Educated in Westminster and Kings College, Shapoor Reporter graduated in Political Science and Literature. In 1943, Shapoor Reporter was sent to India to set up the Radio Delhi programs being broadcast in Persian. In 1945, he was assigned to serve in Bahrain, and after one year was sent to China.

In 1947, Shapoor Reporter was sent to Tehran to serve as secretary to the first Indian ambassador in Tehran. During the oil nationalization in Iran, he was accorded as assistant to the U.S. ambassador Loy W. Henderson for three years, during which he had a role in the 1953 military coup. As a reward, he was offered a position in the State Department and U.S. citizenship by the U.S. secretary of state for "his brilliant services to the common cause". Then he was appointed as liaison officer for Mohammad Reza Pahlavi, the Shah of Iran.

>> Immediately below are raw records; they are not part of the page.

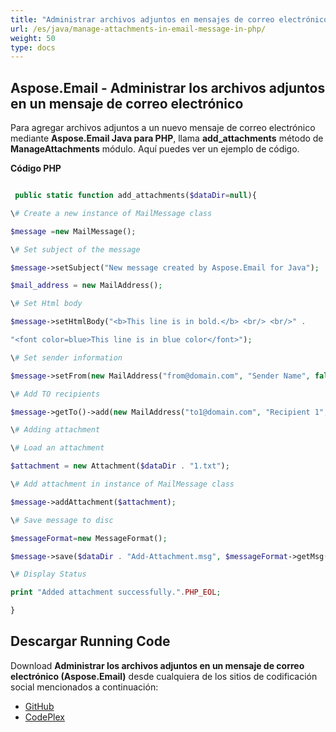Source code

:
 ```yaml
---
title: "Administrar archivos adjuntos en mensajes de correo electrónico en PHP"
url: /es/java/manage-attachments-in-email-message-in-php/
weight: 50
type: docs
---
```


## **Aspose.Email - Administrar los archivos adjuntos en un mensaje de correo electrónico**
Para agregar archivos adjuntos a un nuevo mensaje de correo electrónico mediante **Aspose.Email Java para PHP**, llama **add_attachments** método de **ManageAttachments** módulo. Aquí puedes ver un ejemplo de código.

**Código PHP**

``` php

 public static function add_attachments($dataDir=null){

\# Create a new instance of MailMessage class

$message =new MailMessage();

\# Set subject of the message

$message->setSubject("New message created by Aspose.Email for Java");

$mail_address = new MailAddress();

\# Set Html body

$message->setHtmlBody("<b>This line is in bold.</b> <br/> <br/>" .

"<font color=blue>This line is in blue color</font>");

\# Set sender information

$message->setFrom(new MailAddress("from@domain.com", "Sender Name", false));

\# Add TO recipients

$message->getTo()->add(new MailAddress("to1@domain.com", "Recipient 1", false));

\# Adding attachment

\# Load an attachment

$attachment = new Attachment($dataDir . "1.txt");

\# Add attachment in instance of MailMessage class

$message->addAttachment($attachment);

\# Save message to disc

$messageFormat=new MessageFormat();

$message->save($dataDir . "Add-Attachment.msg", $messageFormat->getMsg());

\# Display Status

print "Added attachment successfully.".PHP_EOL;

}

```
## **Descargar Running Code**
Download **Administrar los archivos adjuntos en un mensaje de correo electrónico (Aspose.Email)** desde cualquiera de los sitios de codificación social mencionados a continuación:

- [GitHub](https://github.com/aspose-email/Aspose.Email-for-Java/blob/master/Plugins/Aspose_Email_Java_for_PHP/src/aspose/email/ProgrammingEmail/ManageAttachments.php)
- [CodePlex](https://asposeemailjavaphp.codeplex.com/SourceControl/latest#src/aspose/email/ProgrammingEmail/ManageAttachments.php)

Shapoor Reporter became a Knight Commander of the Order of the British Empire in 1973, shortly after acting as an intermediary in a £100 million arms sale from the United Kingdom to Iran, for which he also received £1 million from the UK Ministry of Defence. In a 1976 bribes trial in London, he was described as "Mr. Fixit" and he was said to have received £1 million commission on one arms deal. Shapoor Reporter died in London in 2013.